On montrerait tout aussi simplement qu’à égale distance des deux équinoxes il doit y avoir deux solstices, c’est-à-dire deux points où les distances angulaires du Soleil à l’équateur terrestre sont égales à l’inclinaison de ce plan sur le plan de l’écliptique, c’est-à-dire à l’époque actuelle de 23° 27′ 30″.

L’étude du mouvement apparent annuel du Soleil nous a fait découvrir la précession des équinoxes, c’est-à-dire un mouvement rétrograde de 50″ par an des points par lesquels passe le Soleil quand il vient du midi au nord de l’équateur, ou quand il passe du nord au midi ; en d’autres termes, un déplacement de 50″ par an dans la ligne suivant laquelle l’équateur coupe le plan de l’écliptique.

On a reconnu que la précession n’altère pas les latitudes des étoiles, c’est-à-dire leurs distances perpendiculaires à l’écliptique ; ainsi on ne peut pas expliquer le changement de la ligne suivant laquelle le plan de l’écliptique coupe le plan de l’équateur par un déplacement du premier de ces plans ; car, répétons-le, un pareil déplacement changerait quelque peu les latitudes des étoiles. Mais si la Terre est immobile dans l’espace, son équateur sera fixe et sa ligne d’intersection avec le plan de l’écliptique, immobile lui-même, aura une position invariable ; on est alors amené forcément à la conséquence que les étoiles, indépendamment de leur mouvement apparent quotidien, éprouvent un déplacement de 50″ par an, en vertu duquel elles doivent correspondre à des points de l’écliptique de plus en plus orientaux. Mais qui ne voit combien une telle conséquence est improbable ? En effet, elle ne tend à rien moins qu’à supposer que toutes les étoiles, malgré les immenses distances qui les séparent de la Terre, malgré les distances plus prodigieuses encore qui les séparent les unes des autres, malgré leur isolement, malgré leur indépendance, s’entendent, pour ainsi dire, pour se mouvoir parallèlement au plan de l’écliptique de 50″ par an, avec le mince résultat de s’éloigner simultanément de l’équinoxe de cette petite quantité. Si nous supposons, au contraire, la Terre mobile, rien ne nous empêchera d’attribuer un petit déplacement annuel à son équateur.

Pour expliquer les équinoxes, nous avons d’abord admis que l’intersection de l’équateur terrestre avec l’écliptique restait toute l’année parallèle à elle-même ; si nous voulons expliquer dans le même système la précession des équinoxes, nous supposerons que le parallélisme de l’intersection n’est pas parfait, et que sa direction forme après douze mois, avec celle qu’elle avait l’année précédente, un angle de 50″, la nouvelle intersection étant toujours plus orientale que la précédente.
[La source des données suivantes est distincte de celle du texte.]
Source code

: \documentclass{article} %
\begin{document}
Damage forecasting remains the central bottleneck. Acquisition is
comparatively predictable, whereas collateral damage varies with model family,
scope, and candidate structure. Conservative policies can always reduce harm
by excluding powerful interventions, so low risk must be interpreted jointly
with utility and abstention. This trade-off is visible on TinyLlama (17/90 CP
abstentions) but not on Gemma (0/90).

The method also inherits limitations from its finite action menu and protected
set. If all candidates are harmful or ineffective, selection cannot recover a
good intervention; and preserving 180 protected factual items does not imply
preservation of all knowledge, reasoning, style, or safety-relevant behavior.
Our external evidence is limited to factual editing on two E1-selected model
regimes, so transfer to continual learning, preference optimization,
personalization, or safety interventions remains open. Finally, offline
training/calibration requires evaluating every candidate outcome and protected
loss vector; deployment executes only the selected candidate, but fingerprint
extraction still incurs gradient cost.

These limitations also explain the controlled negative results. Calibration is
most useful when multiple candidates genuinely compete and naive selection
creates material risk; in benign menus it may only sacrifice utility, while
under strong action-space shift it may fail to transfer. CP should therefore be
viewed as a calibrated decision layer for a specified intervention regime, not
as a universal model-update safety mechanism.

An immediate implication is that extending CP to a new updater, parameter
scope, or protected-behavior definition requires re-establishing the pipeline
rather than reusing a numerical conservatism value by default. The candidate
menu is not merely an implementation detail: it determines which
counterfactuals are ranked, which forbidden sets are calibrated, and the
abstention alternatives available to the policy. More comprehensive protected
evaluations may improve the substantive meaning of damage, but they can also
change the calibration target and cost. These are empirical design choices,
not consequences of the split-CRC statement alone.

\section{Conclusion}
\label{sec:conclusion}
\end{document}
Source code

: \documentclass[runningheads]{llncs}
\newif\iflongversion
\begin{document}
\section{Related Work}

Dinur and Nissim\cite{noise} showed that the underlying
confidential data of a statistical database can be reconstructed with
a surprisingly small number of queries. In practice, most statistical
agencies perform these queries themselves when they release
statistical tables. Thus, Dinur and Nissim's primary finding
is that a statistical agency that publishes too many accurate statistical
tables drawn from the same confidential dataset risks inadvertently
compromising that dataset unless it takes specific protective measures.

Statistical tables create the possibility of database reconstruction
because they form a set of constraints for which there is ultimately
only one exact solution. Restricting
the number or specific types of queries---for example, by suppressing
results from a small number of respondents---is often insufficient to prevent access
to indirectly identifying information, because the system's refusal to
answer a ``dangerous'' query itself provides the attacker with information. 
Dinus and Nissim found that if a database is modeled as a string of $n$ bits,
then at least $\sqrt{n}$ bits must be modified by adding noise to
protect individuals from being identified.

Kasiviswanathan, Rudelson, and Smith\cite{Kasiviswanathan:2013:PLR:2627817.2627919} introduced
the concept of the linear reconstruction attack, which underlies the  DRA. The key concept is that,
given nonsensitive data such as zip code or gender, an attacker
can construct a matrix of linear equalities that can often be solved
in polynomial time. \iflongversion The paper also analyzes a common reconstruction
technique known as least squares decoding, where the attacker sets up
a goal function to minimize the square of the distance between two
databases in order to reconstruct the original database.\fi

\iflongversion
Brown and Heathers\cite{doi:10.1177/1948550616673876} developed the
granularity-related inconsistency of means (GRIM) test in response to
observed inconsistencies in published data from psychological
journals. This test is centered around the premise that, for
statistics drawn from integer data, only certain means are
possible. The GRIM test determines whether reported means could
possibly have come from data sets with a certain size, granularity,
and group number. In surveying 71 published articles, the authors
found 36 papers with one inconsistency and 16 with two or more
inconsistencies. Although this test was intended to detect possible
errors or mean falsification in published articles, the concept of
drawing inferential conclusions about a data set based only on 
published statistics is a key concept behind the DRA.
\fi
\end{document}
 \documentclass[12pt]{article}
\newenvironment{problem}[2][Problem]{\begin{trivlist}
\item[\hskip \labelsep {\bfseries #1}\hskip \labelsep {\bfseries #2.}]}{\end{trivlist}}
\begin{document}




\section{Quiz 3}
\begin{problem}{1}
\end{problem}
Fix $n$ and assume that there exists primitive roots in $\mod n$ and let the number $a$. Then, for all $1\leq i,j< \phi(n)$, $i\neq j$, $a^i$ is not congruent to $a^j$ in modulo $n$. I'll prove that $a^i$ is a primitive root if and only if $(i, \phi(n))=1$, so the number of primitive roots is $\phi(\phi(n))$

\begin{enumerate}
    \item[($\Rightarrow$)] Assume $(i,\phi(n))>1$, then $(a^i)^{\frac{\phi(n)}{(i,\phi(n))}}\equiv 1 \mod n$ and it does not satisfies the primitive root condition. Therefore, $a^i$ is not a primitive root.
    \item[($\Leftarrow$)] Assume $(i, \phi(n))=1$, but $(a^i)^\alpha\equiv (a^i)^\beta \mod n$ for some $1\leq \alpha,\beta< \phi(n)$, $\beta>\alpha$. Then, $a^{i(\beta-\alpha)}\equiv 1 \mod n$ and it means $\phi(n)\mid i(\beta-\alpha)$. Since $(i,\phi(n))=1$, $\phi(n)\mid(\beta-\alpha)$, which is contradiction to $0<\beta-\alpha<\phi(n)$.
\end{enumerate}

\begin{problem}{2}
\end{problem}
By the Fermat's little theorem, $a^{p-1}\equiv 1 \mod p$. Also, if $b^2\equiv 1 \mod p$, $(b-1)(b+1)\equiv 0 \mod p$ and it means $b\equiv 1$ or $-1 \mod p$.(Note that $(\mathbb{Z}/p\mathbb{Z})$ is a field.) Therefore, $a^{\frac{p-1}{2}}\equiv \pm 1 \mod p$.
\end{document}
Dans cette explication si simple, on n’a pas besoin de faire mouvoir d’un mouvement commun les milliards d’étoiles dont le firmament est parsemé ; tout est représenté, pour me servir d’une expression qui sera bien comprise des mathématiciens, par un déplacement d’un des plans coordonnés, par un déplacement de l’équateur auquel les étoiles sont rapportées.

Si la Terre se meut autour du Soleil, le temps de sa révolution sera égal à la durée de la révolution sidérale de cet astre, c’est-à-dire de 366j,2396.

Nous avons vu que Kepler avait trouvé une loi suivant laquelle les temps des révolutions des planètes proprement dites sont liées à leurs distances au Soleil. Cette troisième loi de Kepler, on se le rappelle, peut être énoncée ainsi : le carré du temps de la révolution d’une planète est au carré du temps de la révolution d’une seconde planète, comme le cube de la distance moyenne de la première planète au Soleil, est au cube de la distance moyenne de la seconde planète au même astre. Eh bien, la Terre et sa distance au Soleil viennent prendre rang dans ces proportions et en vérifier l’exactitude ; ainsi le carré du temps de la révolution de la Terre, c’est-à-dire le carré de sa révolution sidérale, si la Terre est une planète, est au carré du temps de la révolution de Mars, comme le cube de la distance moyenne de la Terre au Soleil est au cube de la distance moyenne de Mars au Soleil. La proportion se vérifie également, quelle que soit la planète supérieure ou inférieure que l’on compare à la Terre.